Copy every line below where the string "None" is found.

### Data listing:
■ ■ ■ ■ ■ ■ ■
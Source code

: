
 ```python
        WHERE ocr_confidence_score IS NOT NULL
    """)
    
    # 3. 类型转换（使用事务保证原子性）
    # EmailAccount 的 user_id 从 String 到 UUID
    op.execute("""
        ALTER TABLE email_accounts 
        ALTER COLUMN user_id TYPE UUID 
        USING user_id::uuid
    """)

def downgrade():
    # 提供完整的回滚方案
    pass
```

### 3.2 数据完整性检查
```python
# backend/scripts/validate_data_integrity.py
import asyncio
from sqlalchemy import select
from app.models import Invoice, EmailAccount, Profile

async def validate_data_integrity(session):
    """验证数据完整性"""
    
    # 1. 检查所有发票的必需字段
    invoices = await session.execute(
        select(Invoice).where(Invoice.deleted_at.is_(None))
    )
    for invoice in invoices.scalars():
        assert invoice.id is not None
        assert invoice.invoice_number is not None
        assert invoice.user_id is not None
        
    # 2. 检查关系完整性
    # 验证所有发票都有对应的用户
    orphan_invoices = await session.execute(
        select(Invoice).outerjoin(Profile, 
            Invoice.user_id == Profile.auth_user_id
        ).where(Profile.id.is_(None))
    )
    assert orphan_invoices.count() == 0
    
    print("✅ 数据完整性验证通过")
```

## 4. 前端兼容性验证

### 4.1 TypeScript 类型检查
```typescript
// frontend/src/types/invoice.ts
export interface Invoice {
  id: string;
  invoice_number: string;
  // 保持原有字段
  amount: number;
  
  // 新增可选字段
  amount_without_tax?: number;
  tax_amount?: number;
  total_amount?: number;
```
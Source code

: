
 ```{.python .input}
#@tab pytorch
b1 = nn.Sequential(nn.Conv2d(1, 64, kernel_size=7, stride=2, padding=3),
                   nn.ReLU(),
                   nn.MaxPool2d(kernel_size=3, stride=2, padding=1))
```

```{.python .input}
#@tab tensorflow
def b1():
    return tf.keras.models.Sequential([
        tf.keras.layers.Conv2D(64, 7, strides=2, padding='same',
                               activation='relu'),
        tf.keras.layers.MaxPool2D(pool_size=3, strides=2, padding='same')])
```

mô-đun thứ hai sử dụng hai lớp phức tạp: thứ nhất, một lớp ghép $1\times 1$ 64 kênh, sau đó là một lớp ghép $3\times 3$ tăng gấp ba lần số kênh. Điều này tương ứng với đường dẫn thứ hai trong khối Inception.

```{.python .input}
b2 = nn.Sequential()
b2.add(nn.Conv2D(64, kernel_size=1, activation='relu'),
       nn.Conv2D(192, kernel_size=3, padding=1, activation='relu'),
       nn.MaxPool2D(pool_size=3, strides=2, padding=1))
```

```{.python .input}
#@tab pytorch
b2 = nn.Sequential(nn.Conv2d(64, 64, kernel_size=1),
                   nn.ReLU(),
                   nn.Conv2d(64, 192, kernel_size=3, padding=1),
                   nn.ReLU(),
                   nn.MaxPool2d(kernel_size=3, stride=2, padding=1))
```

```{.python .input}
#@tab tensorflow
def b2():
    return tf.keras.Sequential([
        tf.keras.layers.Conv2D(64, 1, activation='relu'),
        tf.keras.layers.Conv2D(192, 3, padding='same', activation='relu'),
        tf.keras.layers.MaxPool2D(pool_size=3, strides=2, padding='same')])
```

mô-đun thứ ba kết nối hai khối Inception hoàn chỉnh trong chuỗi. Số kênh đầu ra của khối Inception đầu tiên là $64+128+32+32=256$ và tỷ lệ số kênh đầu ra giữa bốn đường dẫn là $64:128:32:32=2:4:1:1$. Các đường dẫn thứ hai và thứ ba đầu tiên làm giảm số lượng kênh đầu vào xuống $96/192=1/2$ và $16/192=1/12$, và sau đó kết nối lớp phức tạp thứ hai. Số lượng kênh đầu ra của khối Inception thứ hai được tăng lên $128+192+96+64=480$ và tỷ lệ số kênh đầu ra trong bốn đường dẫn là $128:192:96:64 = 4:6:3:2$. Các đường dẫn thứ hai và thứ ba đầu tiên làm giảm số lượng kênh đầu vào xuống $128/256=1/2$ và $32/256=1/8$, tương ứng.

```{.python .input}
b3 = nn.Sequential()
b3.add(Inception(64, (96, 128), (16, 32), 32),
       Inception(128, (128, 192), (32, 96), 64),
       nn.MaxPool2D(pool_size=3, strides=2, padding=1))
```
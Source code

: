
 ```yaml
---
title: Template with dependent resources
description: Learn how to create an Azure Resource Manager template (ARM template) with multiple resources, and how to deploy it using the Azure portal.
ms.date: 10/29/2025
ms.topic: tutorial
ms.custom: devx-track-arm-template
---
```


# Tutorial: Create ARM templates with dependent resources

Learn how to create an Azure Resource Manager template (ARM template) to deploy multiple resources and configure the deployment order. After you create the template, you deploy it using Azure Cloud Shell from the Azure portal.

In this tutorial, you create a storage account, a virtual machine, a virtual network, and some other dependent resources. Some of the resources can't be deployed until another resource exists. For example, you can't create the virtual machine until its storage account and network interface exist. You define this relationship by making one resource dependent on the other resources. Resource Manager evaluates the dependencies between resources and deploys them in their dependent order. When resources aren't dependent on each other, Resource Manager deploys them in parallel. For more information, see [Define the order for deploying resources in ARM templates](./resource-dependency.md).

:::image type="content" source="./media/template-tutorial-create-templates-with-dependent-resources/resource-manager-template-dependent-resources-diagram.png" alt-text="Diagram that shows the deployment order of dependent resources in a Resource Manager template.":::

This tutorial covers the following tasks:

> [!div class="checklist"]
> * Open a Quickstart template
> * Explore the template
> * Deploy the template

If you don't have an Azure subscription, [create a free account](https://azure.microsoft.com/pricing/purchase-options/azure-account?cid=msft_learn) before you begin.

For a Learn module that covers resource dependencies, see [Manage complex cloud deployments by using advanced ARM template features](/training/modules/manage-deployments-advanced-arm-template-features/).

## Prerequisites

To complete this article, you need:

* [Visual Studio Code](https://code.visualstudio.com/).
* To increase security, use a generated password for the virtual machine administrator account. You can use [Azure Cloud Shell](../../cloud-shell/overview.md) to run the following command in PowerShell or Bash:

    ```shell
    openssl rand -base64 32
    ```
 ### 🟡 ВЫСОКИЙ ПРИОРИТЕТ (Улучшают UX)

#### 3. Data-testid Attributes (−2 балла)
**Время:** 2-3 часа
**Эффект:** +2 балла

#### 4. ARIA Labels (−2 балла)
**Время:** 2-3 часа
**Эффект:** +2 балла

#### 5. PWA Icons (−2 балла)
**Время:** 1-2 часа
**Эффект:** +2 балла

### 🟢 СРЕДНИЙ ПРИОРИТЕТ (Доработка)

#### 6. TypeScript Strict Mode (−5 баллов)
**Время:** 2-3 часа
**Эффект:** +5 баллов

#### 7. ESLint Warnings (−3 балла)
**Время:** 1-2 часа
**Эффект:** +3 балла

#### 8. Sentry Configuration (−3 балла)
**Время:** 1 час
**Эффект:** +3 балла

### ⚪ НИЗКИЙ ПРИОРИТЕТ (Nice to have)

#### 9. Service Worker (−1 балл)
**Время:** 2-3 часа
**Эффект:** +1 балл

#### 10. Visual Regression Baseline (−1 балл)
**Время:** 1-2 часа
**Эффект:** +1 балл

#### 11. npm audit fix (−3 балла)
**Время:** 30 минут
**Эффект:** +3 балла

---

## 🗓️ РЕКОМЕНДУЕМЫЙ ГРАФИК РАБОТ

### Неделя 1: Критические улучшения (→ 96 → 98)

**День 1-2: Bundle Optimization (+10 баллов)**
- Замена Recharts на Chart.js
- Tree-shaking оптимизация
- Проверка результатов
■ ■ ■ ■ ■ ■ ■
### Exercise solution:
        select(Invoice).where(Invoice.deleted_at.is_(None))
        assert invoice.id is not None
        assert invoice.invoice_number is not None
        assert invoice.user_id is not None
        ).where(Profile.id.is_(None))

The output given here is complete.